### YOUR OBJECTIVE
An exact copy of the data is required, with no pictures in it.

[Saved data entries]
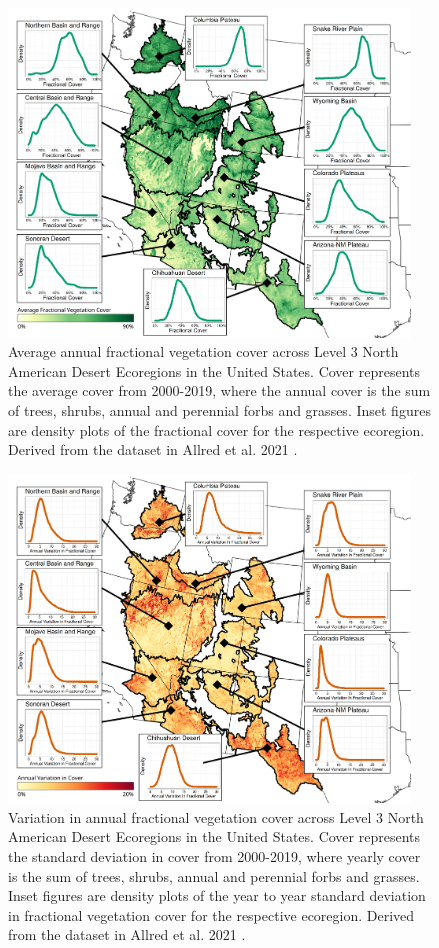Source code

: \documentclass{article}
\begin{document}
\begin{figure}[h]
    \centering
    \includegraphics[width=0.95\textwidth]{figures/fig6_avg_cover.png}
    \caption{Average annual fractional vegetation cover across Level 3 North American Desert Ecoregions in the United States. Cover represents the average cover from 2000-2019, where the annual cover is the sum of trees, shrubs, annual and perennial forbs and grasses. Inset figures are density plots of the fractional cover for the respective ecoregion. Derived from the dataset in Allred et al. 2021 \cite{allred2021}.}
    \label{fig6}
\end{figure}

\begin{figure}[h]
    \centering
    \includegraphics[width=0.95\textwidth]{figures/fig7_std_cover.png}
    \caption{Variation in annual fractional vegetation cover across Level 3 North American Desert Ecoregions in the United States. Cover represents the standard deviation in cover from 2000-2019, where yearly cover is the sum of trees, shrubs, annual and perennial forbs and grasses. Inset figures are density plots of the year to year standard deviation in fractional vegetation cover for the respective ecoregion. Derived from the dataset in Allred et al. 2021 \cite{allred2021}.}
    \label{fig7}
\end{figure}
\end{document}
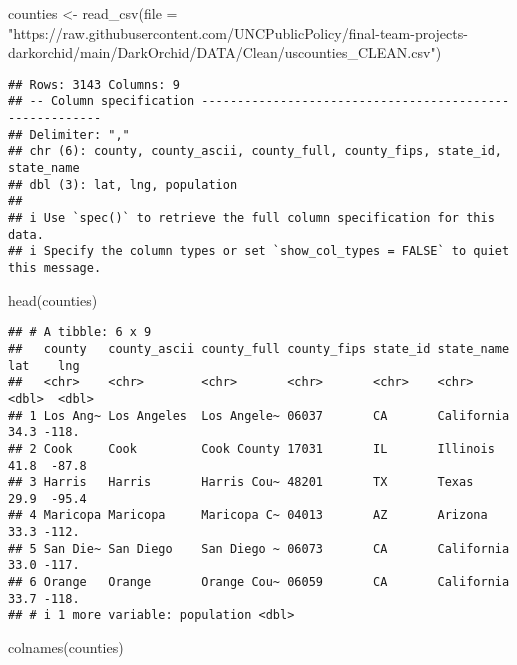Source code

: \documentclass[
]{article}
\newenvironment{Shaded}{\begin{snugshade}}{\end{snugshade}}
\newcommand{\AttributeTok}[1]{\textcolor[rgb]{0.77,0.63,0.00}{#1}}
\newcommand{\FunctionTok}[1]{\textcolor[rgb]{0.00,0.00,0.00}{#1}}
\newcommand{\NormalTok}[1]{#1}
\newcommand{\OtherTok}[1]{\textcolor[rgb]{0.56,0.35,0.01}{#1}}
\newcommand{\StringTok}[1]{\textcolor[rgb]{0.31,0.60,0.02}{#1}}
\begin{document}
\begin{Shaded}
\begin{Highlighting}[]
\NormalTok{counties }\OtherTok{\textless{}{-}} \FunctionTok{read\_csv}\NormalTok{(}\AttributeTok{file =} \StringTok{"https://raw.githubusercontent.com/UNCPublicPolicy/final{-}team{-}projects{-}darkorchid/main/DarkOrchid/DATA/Clean/uscounties\_CLEAN.csv"}\NormalTok{)}
\end{Highlighting}
\end{Shaded}

\begin{verbatim}
## Rows: 3143 Columns: 9
## -- Column specification --------------------------------------------------------
## Delimiter: ","
## chr (6): county, county_ascii, county_full, county_fips, state_id, state_name
## dbl (3): lat, lng, population
## 
## i Use `spec()` to retrieve the full column specification for this data.
## i Specify the column types or set `show_col_types = FALSE` to quiet this message.
\end{verbatim}

\begin{Shaded}
\begin{Highlighting}[]
\FunctionTok{head}\NormalTok{(counties)}
\end{Highlighting}
\end{Shaded}

\begin{verbatim}
## # A tibble: 6 x 9
##   county   county_ascii county_full county_fips state_id state_name   lat    lng
##   <chr>    <chr>        <chr>       <chr>       <chr>    <chr>      <dbl>  <dbl>
## 1 Los Ang~ Los Angeles  Los Angele~ 06037       CA       California  34.3 -118. 
## 2 Cook     Cook         Cook County 17031       IL       Illinois    41.8  -87.8
## 3 Harris   Harris       Harris Cou~ 48201       TX       Texas       29.9  -95.4
## 4 Maricopa Maricopa     Maricopa C~ 04013       AZ       Arizona     33.3 -112. 
## 5 San Die~ San Diego    San Diego ~ 06073       CA       California  33.0 -117. 
## 6 Orange   Orange       Orange Cou~ 06059       CA       California  33.7 -118. 
## # i 1 more variable: population <dbl>
\end{verbatim}

\begin{Shaded}
\begin{Highlighting}[]
\FunctionTok{colnames}\NormalTok{(counties)}
\end{Highlighting}
\end{Shaded}
\end{document}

### WRITTEN REPLY
Source code

: \documentclass{article}
\begin{document}
\begin{figure}[h]
    \centering
    \includegraphics[width=0.95\textwidth]{figures/fig6_avg_cover.png}
    \caption{Average annual fractional vegetation cover across Level 3 North American Desert Ecoregions in the United States. Cover represents the average cover from 2000-2019, where the annual cover is the sum of trees, shrubs, annual and perennial forbs and grasses. Inset figures are density plots of the fractional cover for the respective ecoregion. Derived from the dataset in Allred et al. 2021 \cite{allred2021}.}
    \label{fig6}
\end{figure}

\begin{figure}[h]
    \centering
    \includegraphics[width=0.95\textwidth]{figures/fig7_std_cover.png}
    \caption{Variation in annual fractional vegetation cover across Level 3 North American Desert Ecoregions in the United States. Cover represents the standard deviation in cover from 2000-2019, where yearly cover is the sum of trees, shrubs, annual and perennial forbs and grasses. Inset figures are density plots of the year to year standard deviation in fractional vegetation cover for the respective ecoregion. Derived from the dataset in Allred et al. 2021 \cite{allred2021}.}
    \label{fig7}
\end{figure}
\end{document}
Source code

: \documentclass[
]{article}
\newenvironment{Shaded}{\begin{snugshade}}{\end{snugshade}}
\newcommand{\AttributeTok}[1]{\textcolor[rgb]{0.77,0.63,0.00}{#1}}
\newcommand{\FunctionTok}[1]{\textcolor[rgb]{0.00,0.00,0.00}{#1}}
\newcommand{\NormalTok}[1]{#1}
\newcommand{\OtherTok}[1]{\textcolor[rgb]{0.56,0.35,0.01}{#1}}
\newcommand{\StringTok}[1]{\textcolor[rgb]{0.31,0.60,0.02}{#1}}
\begin{document}
\begin{Shaded}
\begin{Highlighting}[]
\NormalTok{counties }\OtherTok{\textless{}{-}} \FunctionTok{read\_csv}\NormalTok{(}\AttributeTok{file =} \StringTok{"https://raw.githubusercontent.com/UNCPublicPolicy/final{-}team{-}projects{-}darkorchid/main/DarkOrchid/DATA/Clean/uscounties\_CLEAN.csv"}\NormalTok{)}
\end{Highlighting}
\end{Shaded}

\begin{verbatim}
## Rows: 3143 Columns: 9
## -- Column specification --------------------------------------------------------
## Delimiter: ","
## chr (6): county, county_ascii, county_full, county_fips, state_id, state_name
## dbl (3): lat, lng, population
## 
## i Use `spec()` to retrieve the full column specification for this data.
## i Specify the column types or set `show_col_types = FALSE` to quiet this message.
\end{verbatim}

\begin{Shaded}
\begin{Highlighting}[]
\FunctionTok{head}\NormalTok{(counties)}
\end{Highlighting}
\end{Shaded}

\begin{verbatim}
## # A tibble: 6 x 9
##   county   county_ascii county_full county_fips state_id state_name   lat    lng
##   <chr>    <chr>        <chr>       <chr>       <chr>    <chr>      <dbl>  <dbl>
## 1 Los Ang~ Los Angeles  Los Angele~ 06037       CA       California  34.3 -118. 
## 2 Cook     Cook         Cook County 17031       IL       Illinois    41.8  -87.8
## 3 Harris   Harris       Harris Cou~ 48201       TX       Texas       29.9  -95.4
## 4 Maricopa Maricopa     Maricopa C~ 04013       AZ       Arizona     33.3 -112. 
## 5 San Die~ San Diego    San Diego ~ 06073       CA       California  33.0 -117. 
## 6 Orange   Orange       Orange Cou~ 06059       CA       California  33.7 -118. 
## # i 1 more variable: population <dbl>
\end{verbatim}

\begin{Shaded}
\begin{Highlighting}[]
\FunctionTok{colnames}\NormalTok{(counties)}
\end{Highlighting}
\end{Shaded}
\end{document}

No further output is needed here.